(Saved entries)
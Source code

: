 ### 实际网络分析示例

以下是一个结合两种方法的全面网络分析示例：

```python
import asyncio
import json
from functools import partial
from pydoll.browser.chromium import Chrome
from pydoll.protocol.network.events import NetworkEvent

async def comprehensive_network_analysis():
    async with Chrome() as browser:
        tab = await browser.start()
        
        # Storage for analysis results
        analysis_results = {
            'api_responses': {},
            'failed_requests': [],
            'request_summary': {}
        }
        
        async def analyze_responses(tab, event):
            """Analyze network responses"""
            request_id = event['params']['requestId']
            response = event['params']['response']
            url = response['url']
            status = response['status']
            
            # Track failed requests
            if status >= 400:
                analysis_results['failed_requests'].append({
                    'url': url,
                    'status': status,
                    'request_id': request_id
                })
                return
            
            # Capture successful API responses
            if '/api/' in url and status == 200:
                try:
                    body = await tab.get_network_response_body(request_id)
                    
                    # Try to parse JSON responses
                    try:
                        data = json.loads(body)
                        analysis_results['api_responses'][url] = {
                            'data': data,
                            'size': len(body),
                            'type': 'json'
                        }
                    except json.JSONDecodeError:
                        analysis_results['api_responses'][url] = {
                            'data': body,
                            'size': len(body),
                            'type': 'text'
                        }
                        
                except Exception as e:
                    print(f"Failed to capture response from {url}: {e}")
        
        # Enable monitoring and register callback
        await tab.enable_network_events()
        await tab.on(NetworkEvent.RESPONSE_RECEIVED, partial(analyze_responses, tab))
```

■ The problem: Reproduce the data above in full, keeping it exactly the same.

■ Solution to this problem:
Source code

: ### 实际网络分析示例

以下是一个结合两种方法的全面网络分析示例：

```python
import asyncio
import json
from functools import partial
from pydoll.browser.chromium import Chrome
from pydoll.protocol.network.events import NetworkEvent

async def comprehensive_network_analysis():
    async with Chrome() as browser:
        tab = await browser.start()
        
        # Storage for analysis results
        analysis_results = {
            'api_responses': {},
            'failed_requests': [],
            'request_summary': {}
        }
        
        async def analyze_responses(tab, event):
            """Analyze network responses"""
            request_id = event['params']['requestId']
            response = event['params']['response']
            url = response['url']
            status = response['status']
            
            # Track failed requests
            if status >= 400:
                analysis_results['failed_requests'].append({
                    'url': url,
                    'status': status,
                    'request_id': request_id
                })
                return
            
            # Capture successful API responses
            if '/api/' in url and status == 200:
                try:
                    body = await tab.get_network_response_body(request_id)
                    
                    # Try to parse JSON responses
                    try:
                        data = json.loads(body)
                        analysis_results['api_responses'][url] = {
                            'data': data,
                            'size': len(body),
                            'type': 'json'
                        }
                    except json.JSONDecodeError:
                        analysis_results['api_responses'][url] = {
                            'data': body,
                            'size': len(body),
                            'type': 'text'
                        }
                        
                except Exception as e:
                    print(f"Failed to capture response from {url}: {e}")
        
        # Enable monitoring and register callback
        await tab.enable_network_events()
        await tab.on(NetworkEvent.RESPONSE_RECEIVED, partial(analyze_responses, tab))
```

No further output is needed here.